Kardeşimle çarşıya çıkmak işkence gibi. Bir metre gidiyor, yoruldum diyor. Anneme veya bana kendisini taşıttırıyor. Bazı zaman da bir kaçıyor, tutabilene aşk olsun.

Bazen de ya dondurma için ağlıyor ya da mısır için. Velhasıl ağlamak ve beni de sinir etmek için elinden geleni yapıyor. 

Annem, ona da bayramlık alacağı için bizimle geldi. Daha alışveriş merkezinden içeri adımımızı atar atmaz yürüyen merdivenlere atıldı. İlle de çıkacakmış. Oysaki alışveriş yapacağımız yer alt katta.

Annem “Evladım, merdivenlere bindirip getir de sesini kessin.” dedi. Kardeşim cin gibi. Ağlamayı silah olarak kullanıyor.” Dediğimi yapın ha! Yoksa ağlarım!”

           Bana kalsa akşama kadar ağlasın. Ne olacak? Ömür boyu ağlayacak değil ya! Nasıl olsa yorulacak ve susacak. Ama annem kıyamıyor.

            Allah, annelere öyle şefkat vermiş ki, kendilerinden çok evlatlarını düşünüyorlar. Canavar aslan bile bulduğu eti kendi yemiyor, yavrusuna veriyor. Korkak tavuk anne olunca yavrusunu korumak için köpeğe bile atılıyor.

            Şefkat çok farklı bir şey. Bu yüzden kızları kıskanıyorum. Çünkü onlar şefkat kahramanı.

 Ben baba olduğumda nasıl olurum bilmiyorum. 

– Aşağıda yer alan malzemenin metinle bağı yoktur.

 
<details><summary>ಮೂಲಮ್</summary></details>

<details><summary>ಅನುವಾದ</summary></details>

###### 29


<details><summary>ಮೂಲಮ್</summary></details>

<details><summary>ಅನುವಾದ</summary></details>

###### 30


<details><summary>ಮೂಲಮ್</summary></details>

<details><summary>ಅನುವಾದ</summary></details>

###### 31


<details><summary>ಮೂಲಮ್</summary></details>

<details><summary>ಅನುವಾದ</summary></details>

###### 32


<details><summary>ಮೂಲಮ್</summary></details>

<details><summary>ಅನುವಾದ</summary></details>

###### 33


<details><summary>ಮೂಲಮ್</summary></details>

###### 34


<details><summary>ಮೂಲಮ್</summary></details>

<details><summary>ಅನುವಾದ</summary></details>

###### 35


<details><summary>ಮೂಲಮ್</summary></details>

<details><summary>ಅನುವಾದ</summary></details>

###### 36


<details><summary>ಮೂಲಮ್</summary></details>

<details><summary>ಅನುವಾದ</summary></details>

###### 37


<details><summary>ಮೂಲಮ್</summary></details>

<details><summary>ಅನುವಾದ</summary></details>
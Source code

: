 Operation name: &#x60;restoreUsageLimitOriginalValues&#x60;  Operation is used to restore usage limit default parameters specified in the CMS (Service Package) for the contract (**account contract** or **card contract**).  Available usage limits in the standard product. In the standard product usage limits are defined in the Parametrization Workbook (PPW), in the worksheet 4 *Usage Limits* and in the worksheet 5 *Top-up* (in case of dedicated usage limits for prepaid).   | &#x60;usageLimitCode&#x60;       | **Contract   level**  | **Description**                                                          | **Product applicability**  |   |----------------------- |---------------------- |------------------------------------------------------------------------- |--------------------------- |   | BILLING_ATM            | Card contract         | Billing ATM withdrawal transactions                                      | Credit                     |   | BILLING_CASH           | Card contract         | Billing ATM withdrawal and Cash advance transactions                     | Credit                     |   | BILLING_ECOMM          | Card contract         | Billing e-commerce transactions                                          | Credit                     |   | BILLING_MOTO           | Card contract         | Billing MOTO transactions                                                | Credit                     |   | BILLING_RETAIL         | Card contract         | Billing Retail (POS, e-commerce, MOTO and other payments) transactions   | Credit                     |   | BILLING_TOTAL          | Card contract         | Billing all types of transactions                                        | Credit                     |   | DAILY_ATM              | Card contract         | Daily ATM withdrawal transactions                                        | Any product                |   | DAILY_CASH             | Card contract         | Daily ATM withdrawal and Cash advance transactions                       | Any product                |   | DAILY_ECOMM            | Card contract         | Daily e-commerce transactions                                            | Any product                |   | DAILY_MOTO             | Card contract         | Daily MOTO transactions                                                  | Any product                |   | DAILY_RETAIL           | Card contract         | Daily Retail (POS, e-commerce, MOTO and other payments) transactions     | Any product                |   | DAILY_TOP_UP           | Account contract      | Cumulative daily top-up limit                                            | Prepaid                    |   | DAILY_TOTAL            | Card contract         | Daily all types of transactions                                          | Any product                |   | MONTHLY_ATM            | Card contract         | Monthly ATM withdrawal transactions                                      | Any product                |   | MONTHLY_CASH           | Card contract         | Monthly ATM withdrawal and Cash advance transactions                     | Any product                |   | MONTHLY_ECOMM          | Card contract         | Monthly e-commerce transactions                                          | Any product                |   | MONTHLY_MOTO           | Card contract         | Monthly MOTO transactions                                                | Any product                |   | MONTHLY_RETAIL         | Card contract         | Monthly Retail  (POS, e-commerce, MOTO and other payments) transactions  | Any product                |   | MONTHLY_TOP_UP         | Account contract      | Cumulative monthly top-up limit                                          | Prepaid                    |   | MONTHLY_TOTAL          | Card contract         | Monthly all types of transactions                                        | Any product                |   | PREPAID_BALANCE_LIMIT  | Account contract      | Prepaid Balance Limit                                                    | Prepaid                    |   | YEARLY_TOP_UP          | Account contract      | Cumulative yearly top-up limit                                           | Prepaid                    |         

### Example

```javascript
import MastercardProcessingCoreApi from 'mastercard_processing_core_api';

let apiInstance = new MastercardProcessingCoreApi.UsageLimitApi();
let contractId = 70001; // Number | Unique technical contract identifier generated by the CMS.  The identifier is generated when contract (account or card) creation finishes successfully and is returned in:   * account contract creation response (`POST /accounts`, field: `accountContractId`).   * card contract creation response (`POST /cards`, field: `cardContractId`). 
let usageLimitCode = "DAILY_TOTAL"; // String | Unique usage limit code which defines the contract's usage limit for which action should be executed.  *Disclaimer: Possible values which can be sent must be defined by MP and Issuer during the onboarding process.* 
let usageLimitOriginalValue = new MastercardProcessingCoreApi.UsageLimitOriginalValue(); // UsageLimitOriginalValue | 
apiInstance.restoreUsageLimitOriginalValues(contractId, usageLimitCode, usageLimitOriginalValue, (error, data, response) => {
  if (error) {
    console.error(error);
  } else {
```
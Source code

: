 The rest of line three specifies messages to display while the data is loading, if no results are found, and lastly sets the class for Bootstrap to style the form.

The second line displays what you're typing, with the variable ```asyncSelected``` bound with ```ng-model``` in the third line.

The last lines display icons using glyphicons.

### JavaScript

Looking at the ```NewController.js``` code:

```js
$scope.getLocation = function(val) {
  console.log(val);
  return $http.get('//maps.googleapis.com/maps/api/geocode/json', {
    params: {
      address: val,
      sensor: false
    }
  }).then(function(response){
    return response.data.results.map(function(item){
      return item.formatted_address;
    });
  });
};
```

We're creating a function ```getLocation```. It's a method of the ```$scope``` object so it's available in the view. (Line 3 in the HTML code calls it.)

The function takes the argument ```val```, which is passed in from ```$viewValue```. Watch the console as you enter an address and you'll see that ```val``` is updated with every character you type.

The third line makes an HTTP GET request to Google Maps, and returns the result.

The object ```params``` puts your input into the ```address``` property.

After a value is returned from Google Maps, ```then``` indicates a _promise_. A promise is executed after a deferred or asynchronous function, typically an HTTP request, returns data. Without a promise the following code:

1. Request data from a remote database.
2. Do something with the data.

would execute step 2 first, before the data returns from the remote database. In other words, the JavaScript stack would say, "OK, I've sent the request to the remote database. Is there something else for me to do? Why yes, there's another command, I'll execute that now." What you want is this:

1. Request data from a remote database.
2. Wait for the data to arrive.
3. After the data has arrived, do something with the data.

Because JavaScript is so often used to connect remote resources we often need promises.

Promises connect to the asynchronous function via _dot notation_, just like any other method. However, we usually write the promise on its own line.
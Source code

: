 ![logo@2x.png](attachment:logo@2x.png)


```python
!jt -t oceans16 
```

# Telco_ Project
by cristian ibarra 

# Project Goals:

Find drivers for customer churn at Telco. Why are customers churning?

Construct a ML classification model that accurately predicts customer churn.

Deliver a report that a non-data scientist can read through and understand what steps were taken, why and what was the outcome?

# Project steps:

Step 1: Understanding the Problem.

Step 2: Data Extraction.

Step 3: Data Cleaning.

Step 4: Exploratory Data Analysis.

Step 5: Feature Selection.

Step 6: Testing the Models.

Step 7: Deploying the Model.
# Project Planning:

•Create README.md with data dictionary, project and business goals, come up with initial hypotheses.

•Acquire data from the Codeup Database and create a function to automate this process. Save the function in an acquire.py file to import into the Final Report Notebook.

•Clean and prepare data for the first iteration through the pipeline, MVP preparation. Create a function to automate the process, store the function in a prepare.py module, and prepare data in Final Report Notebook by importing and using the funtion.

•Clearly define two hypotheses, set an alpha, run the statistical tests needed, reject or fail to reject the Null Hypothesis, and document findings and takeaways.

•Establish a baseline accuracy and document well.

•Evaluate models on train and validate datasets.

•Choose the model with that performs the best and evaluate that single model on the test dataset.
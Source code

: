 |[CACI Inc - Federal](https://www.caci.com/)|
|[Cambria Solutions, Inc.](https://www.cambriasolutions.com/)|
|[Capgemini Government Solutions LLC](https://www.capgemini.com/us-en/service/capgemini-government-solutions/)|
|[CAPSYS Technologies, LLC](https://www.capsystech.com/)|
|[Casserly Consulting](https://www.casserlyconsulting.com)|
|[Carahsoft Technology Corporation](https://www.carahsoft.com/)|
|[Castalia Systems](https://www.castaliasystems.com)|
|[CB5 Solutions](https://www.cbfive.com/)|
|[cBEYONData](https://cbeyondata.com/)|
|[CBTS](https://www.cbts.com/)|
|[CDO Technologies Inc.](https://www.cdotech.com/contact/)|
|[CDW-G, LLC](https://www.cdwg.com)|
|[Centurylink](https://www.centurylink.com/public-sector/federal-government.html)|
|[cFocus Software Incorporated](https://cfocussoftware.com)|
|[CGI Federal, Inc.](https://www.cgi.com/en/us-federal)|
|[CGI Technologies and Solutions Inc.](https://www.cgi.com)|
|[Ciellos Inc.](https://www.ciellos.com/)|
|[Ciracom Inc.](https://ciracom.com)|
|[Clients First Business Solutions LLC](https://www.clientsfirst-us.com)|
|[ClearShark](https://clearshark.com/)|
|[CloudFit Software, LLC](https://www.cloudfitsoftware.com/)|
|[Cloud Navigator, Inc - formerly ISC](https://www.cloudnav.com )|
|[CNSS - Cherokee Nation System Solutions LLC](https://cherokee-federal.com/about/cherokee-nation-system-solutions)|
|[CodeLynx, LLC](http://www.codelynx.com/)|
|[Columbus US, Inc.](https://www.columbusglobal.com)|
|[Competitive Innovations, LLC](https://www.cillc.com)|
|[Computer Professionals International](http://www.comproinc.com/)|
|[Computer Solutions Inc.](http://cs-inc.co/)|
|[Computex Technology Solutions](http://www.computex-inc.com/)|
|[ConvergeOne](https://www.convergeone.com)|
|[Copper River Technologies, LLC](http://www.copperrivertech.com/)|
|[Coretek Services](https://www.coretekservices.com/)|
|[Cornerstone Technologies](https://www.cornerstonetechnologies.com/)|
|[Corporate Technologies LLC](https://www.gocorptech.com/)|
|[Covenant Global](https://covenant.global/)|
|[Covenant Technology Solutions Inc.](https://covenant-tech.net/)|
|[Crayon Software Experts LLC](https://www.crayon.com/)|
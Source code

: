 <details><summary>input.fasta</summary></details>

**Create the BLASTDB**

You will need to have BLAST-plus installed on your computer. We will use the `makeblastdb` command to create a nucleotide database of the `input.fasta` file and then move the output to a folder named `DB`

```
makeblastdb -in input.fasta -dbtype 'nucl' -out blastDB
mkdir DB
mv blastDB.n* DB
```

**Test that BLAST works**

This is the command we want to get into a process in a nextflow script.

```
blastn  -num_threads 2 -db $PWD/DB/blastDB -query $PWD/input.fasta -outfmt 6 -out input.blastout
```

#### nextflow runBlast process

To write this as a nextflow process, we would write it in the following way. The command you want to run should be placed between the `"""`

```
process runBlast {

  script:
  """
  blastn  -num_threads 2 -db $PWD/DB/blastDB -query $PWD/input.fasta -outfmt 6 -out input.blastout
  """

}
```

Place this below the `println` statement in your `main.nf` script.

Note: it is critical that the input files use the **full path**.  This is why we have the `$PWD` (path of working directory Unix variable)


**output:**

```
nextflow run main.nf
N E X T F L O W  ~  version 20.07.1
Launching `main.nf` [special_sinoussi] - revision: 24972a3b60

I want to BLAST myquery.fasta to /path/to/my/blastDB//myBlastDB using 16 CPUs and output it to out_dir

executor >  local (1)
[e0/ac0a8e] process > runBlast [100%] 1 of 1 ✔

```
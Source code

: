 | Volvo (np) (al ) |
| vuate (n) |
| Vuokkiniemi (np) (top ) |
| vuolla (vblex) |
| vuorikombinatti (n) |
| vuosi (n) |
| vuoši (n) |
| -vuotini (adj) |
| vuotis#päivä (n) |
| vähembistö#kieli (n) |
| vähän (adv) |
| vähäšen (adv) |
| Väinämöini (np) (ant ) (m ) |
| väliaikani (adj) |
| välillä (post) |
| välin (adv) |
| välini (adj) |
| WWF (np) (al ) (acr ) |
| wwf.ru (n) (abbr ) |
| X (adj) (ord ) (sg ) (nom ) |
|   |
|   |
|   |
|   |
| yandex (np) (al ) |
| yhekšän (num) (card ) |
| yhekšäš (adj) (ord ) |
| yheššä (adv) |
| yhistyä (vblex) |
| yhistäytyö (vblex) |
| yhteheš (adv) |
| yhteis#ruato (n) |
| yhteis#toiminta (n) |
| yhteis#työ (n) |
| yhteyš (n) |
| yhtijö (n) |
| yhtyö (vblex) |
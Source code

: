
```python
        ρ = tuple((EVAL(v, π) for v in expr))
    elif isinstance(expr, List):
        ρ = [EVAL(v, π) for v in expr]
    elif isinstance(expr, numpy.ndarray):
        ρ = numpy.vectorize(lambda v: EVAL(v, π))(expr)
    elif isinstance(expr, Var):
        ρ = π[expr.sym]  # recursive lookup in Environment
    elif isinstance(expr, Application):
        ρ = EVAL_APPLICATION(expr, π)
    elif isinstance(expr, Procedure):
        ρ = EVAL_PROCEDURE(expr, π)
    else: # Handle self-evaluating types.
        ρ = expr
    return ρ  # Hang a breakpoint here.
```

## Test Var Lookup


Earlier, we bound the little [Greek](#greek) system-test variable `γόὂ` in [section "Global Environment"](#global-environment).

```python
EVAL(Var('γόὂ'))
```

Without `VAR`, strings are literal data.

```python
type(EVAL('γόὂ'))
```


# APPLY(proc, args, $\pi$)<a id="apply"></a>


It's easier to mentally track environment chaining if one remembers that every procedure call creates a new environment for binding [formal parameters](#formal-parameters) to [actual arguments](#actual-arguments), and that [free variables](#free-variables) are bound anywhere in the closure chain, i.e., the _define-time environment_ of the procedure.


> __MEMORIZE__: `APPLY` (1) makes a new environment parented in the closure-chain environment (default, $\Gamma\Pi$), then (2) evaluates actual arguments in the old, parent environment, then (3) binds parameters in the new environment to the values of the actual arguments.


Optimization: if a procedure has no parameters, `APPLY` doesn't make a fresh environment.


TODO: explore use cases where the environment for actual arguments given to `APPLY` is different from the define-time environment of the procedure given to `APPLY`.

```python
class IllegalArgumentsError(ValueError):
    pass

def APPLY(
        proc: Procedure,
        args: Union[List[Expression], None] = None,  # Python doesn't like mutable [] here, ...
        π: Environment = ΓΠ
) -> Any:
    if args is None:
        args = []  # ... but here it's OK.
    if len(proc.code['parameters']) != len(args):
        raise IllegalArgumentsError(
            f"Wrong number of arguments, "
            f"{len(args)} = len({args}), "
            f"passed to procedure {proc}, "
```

          Neyse, şefkat kahramanı annemle ve ağlama, kendini yere atma silahını kuşanmış kardeşimle savaş meydanına (Alışveriş mağazasına) çıktık.

Annem güzel bir gömleği bana giydirdi. Spor bir gömlekti. Fakat “Iıı! Bu olmadı ”dedi. Nesi vardı ki? Yok efendim, rengi solukmuş. Ben öyle renkli, cafcaflı şeyleri sevmiyorum. Öyle kıyafetlerin içinde kendimi hiç rahat hissetmiyorum.

İnsanın kıyafeti kişiliğine uygun olmalı. İnsan, kıyafetini giydiği zaman bir enerji hissetmeli. Bazı kıyafetler insanın enerjisini alıyor. Veya ben böyle hissediyorum. 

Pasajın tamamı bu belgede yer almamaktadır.